- UPS plans to deploy its smart package initiative throughout the rest of its U.S. network this year after its initial success at select facilities in 2022, CEO Carol Tomé said on an earnings call last week.
- The initiative involves placing RFID tags on packages and wearable devices on employees to eliminate manual scans, reduce misloads and accelerate parcel throughput in the delivery giant's warehouses.
- One hundred UPS facilities are currently participating. The company plans to invest $140 million in the initiative in 2023 as it implements the technology at its 940 remaining U.S. buildings, Tomé said.
Expanding the smart package initiative will help UPS strengthen its network efficiency as it seeks to reduce costs in a cooling demand environment. Other examples from the carrier include a "delivery density" pilot program and a plan to reduce the idle time of its feeder trucks.
The smart package program also aims to improve the customer experience by slashing the rate of packages placed in the wrong delivery vehicle. UPS looks to reduce the frequency of misloads from one in 400 to one in 800 through the initiative with the potential for improvements beyond that, CFO Brian Newman said.
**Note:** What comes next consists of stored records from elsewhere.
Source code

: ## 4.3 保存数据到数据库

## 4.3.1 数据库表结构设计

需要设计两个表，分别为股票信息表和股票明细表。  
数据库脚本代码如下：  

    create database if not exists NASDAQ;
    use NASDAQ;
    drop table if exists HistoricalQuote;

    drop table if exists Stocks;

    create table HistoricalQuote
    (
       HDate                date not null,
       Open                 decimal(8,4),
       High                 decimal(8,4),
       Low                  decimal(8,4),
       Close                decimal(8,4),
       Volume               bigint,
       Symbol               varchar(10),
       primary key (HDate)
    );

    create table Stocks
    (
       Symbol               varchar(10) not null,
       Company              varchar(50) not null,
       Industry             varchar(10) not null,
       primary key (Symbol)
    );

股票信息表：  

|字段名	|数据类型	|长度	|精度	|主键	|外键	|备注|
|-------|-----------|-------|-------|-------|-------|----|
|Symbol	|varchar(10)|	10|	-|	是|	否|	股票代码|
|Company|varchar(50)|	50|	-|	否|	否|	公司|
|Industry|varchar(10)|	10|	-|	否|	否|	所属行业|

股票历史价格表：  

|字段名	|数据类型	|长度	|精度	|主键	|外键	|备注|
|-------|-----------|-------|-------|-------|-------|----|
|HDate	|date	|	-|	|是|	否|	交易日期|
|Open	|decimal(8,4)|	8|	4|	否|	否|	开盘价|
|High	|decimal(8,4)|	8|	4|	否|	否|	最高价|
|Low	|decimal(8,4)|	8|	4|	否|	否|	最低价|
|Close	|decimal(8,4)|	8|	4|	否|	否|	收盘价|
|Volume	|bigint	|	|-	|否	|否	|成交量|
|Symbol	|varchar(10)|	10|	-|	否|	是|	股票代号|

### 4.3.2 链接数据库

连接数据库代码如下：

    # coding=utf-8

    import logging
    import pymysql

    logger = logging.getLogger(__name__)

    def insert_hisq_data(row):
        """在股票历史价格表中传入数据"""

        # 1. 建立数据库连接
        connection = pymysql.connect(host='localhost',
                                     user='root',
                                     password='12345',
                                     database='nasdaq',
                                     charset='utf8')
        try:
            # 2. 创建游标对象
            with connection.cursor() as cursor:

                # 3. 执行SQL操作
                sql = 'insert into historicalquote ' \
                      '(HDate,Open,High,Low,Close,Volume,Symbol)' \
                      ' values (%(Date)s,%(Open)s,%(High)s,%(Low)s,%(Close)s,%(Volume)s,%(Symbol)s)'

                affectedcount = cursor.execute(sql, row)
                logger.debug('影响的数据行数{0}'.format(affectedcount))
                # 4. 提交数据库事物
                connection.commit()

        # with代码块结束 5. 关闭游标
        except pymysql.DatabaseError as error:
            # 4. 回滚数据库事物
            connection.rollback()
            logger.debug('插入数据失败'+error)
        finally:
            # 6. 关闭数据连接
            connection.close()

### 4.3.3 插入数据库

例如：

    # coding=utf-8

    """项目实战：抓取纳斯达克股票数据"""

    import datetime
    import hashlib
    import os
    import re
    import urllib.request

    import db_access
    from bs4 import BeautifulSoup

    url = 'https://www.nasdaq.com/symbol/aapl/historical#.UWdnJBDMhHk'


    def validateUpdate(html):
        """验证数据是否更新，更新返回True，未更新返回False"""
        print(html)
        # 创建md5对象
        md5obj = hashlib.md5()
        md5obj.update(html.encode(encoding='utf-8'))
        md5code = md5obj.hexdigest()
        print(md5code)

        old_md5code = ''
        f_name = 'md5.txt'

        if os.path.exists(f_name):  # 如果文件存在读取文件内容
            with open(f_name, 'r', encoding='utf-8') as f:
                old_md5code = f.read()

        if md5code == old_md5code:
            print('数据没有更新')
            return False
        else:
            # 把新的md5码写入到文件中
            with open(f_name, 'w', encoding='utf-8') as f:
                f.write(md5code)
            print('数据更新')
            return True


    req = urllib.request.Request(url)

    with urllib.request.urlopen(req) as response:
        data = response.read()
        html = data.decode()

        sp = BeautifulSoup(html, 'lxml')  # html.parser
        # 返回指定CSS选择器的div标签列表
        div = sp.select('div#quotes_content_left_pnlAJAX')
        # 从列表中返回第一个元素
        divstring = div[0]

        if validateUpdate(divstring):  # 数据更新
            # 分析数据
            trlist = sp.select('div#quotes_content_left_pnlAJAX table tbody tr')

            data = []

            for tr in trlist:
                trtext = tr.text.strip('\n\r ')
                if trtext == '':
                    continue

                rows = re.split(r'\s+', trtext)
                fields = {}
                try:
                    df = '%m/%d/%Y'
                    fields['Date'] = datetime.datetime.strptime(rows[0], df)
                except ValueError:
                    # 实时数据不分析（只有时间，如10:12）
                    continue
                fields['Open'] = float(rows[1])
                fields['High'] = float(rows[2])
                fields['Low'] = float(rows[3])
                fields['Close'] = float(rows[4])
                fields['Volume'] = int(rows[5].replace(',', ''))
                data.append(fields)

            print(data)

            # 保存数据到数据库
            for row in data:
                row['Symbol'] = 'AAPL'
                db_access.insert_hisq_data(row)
Some facilities are already seeing reduced misload rates beyond what Newman outlined. Misloads are now one in 1,000 at 50 of the buildings where the initiative is active, Tomé said, adding that those results are "Six Sigma perfection."
Tomé has previously said that the use of RFID tags and wearable devices will eliminate 20 million manual scans daily for the employees loading UPS package cars. The carrier is one of many companies leveraging RFID tags in warehouse operations as the technology improves and becomes less expensive.
Eventually, UPS plans to move away from wearable devices and instead have the package car interact with the RFID tags. On last week's call, Tomé said that she saw a glimpse of these capabilities in a laboratory setting in January.
"I was able to load a package onto a smart car and saw the car actually check in the package," Tomé said. "No human being did that."